Rendered images with source text:

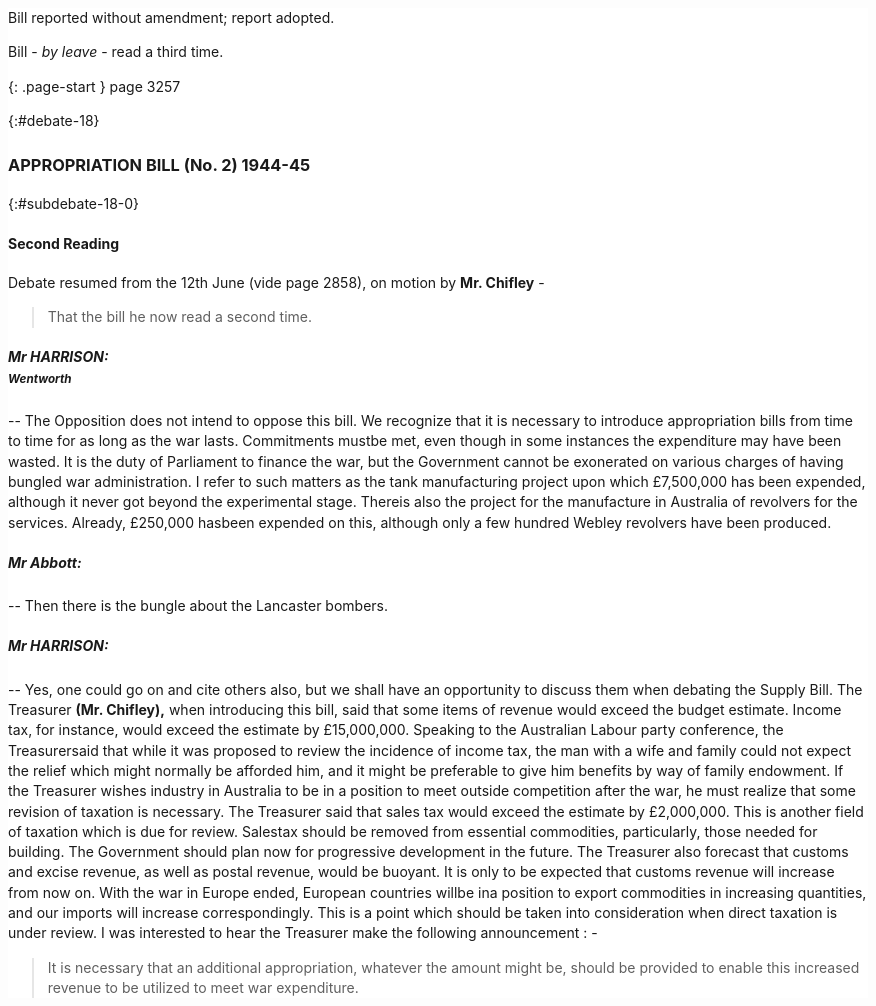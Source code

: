 Bill reported without amendment; report adopted. 

Bill -  *by leave*  - read a third time. 

{: .page-start }
page 3257

{:#debate-18}
### APPROPRIATION BILL (No. 2) 1944-45

{:#subdebate-18-0}
#### Second Reading

Debate resumed from the 12th June (vide page 2858), on motion by  **Mr. Chifley**  - 

  >That the bill he now read a second time. 

##### Mr HARRISON:<br><small class="text-muted">Wentworth</small>

-- The Opposition does not intend  to  oppose this bill. We recognize that  it  is necessary to introduce appropriation bills from time to time for as long as the war lasts. Commitments mustbe met, even though in some instances the expenditure may have been wasted.  It  is the duty of Parliament to finance the war, but the Government cannot be exonerated on various charges of having bungled war administration. I refer to such matters as the tank manufacturing project upon which £7,500,000 has been expended, although it never got beyond the experimental stage. Thereis also the project for the manufacture in Australia of revolvers for the services. Already, £250,000 hasbeen expended on this, although only a few hundred Webley revolvers have been produced. 

##### Mr Abbott:

--  Then there is the bungle about the Lancaster bombers. 

##### Mr HARRISON:

-- Yes, one could go on and cite others also, but we shall have an opportunity to discuss them when debating the Supply Bill. The Treasurer  **(Mr. Chifley),**  when introducing this bill, said that some items of revenue would exceed the budget estimate. Income tax, for instance, would exceed the estimate by £15,000,000. Speaking to the Australian Labour party conference, the Treasurersaid that while it was proposed to review the incidence of income tax, the man with a wife and family could not expect the relief which might normally be afforded him, and it might be preferable to give him benefits by way of family endowment. If the Treasurer wishes industry in Australia to be in a position to meet outside competition after the war, he must realize that some revision of taxation is necessary. The Treasurer said that sales tax would exceed the estimate by £2,000,000. This is another field of taxation which is due for review. Salestax should be removed from essential commodities, particularly, those needed for building. The Government should plan now for progressive development in the future. The Treasurer also forecast that customs and excise revenue, as well as postal revenue, would be buoyant. It is only to be expected that customs revenue will increase from now on. With the war in Europe ended, European countries willbe ina position to export commodities in increasing quantities, and our imports will increase correspondingly. This is a point which should be taken into consideration when direct taxation is under review. I was interested to hear the Treasurer make the following announcement :  - 

  >It is necessary that an additional appropriation, whatever the amount might be, should be provided to enable this increased revenue to be utilized to meet war expenditure.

### WORK REQUIRED
Show every line of the records above that contains the word "page".

### RESULT FOR THIS EXERCISE
{: .page-start }
page 3257
Debate resumed from the 12th June (vide page 2858), on motion by  **Mr. Chifley**  - 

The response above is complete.